Purgatory Schoolhouse
This traditional-style schoolhouse is far and away the most disaster-resistant building in all of Purgatory Gulch. Built partially underground, it serves as tornado shelter. Built from large granite slabs quarried out of boulders in Oatman Canyon, it would take a direct meteor strike or a volcano to set this place on fire. It has an enchantment against earthquake or floodeqf built into its foundation.
It was built directly over a natural cavern -- in fact, a giant chalcedony shell around a geode. The granite slabs for the first floor were sunk partially into the ground around the outer perimeter of the cavern walls. Since granite and chalcedony have about the same hardness, this makes for an uneven but sturdy school foundation.
The schoolhouse normally is clean inside and out.
It is not meant to serve as a boarding school, but the basement rooms can bunk up to a hundred people for a very short term of three to five days or thirty people for a much longer term.
The normal function of the schoolhouse, of course, is as a school! Here the children of town learn important universal skills:
- literacy in Common and Noru
- numeracy
- regional plant identification
- animal husbandry
- basic kitchen and campfire skills
- introduction to practical crafts:
- clothmaking and mending,
- non-cloth weaving,
- introductory glassworking,
- clayworking,
- painting and/or dying and/or staining a variety of craft materials,
- carving useful objects from bone or cactus wood or gourds,
- glazing, and at least one lesson per year on why one can NOT use the same kind of oven to fire a pot AND cook a dinner.
- history of the kingdom of Angesh
- oral traditions of the Longgrass Plains
Hours
Class is in session five days of the week, from an hour after sun-up until three hours after the midday meal.

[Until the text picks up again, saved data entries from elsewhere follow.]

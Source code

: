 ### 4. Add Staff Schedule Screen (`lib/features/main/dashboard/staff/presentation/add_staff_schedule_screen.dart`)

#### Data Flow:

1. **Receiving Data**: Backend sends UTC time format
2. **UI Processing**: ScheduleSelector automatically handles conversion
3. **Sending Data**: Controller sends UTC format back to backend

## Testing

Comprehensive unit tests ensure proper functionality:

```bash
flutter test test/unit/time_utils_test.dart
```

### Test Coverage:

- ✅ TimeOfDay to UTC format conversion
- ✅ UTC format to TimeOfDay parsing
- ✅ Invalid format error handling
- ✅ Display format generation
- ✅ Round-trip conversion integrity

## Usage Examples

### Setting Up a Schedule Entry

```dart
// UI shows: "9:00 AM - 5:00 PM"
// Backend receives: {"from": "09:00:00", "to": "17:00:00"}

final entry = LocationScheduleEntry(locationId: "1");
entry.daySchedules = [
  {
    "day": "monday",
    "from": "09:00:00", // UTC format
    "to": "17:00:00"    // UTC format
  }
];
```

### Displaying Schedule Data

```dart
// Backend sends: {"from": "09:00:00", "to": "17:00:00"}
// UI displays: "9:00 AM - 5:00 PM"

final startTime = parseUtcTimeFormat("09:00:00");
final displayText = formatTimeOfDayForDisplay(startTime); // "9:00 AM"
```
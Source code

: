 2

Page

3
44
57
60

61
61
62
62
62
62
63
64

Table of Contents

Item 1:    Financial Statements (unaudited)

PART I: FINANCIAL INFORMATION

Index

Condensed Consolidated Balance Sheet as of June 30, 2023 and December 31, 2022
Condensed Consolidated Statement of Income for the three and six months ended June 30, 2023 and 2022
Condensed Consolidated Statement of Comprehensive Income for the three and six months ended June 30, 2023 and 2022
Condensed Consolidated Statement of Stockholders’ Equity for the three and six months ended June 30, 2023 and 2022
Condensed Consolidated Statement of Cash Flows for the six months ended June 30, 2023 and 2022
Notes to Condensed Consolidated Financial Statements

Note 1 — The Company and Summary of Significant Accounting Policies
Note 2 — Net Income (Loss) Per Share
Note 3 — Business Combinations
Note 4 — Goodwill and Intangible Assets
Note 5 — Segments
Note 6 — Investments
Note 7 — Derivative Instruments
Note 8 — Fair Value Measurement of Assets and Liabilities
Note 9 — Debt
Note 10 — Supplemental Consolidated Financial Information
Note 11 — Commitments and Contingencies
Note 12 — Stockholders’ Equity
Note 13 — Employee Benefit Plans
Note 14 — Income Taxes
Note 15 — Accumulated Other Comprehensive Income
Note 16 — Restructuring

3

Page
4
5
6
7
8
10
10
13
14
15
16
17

School operates year-round. It closes for severe weather, for the height of sniffles season, or for specific holidays.
Miss Roselli visits a different Family of Student each Relmoot morning. She will meet with someone off that schedule by appointment, and probably on Relmoot afternoon.
At other times, the schoolhouse is locked. A discreet sign directs inquirers to see the bartender at Purgatory Saloon.
Architecture
The walls of the building itself were made from large granite slabs, sunken into the ground around the perimeter of the building and then trimmed at the top and sides to fit snugly. Whatever stonemason did this work must have been highly skilled, because there is not room to fit a dandelion seed or a raindrop in the edges where two slabs meet. The slabs were then stained on the exterior using the local iron-rich dust, giving the whole thing a ruddy appearance. The bottom foot of the building is also reinforced with mortared river stones, grayish brown, fit together in a repeating geometric pattern.
The main floor of the building is located above that mortared river stone area. Possibly this is to keep the ground floor elevated above flooding. However, no flood marks show on the exterior of the building next door, so maybe not.
The building is narrower on its south and north sides. The south side has the entry door, with a rectangular window on either side. A small portico shields the entrance. The north side has no windows. The east and west sides have several windows apiece.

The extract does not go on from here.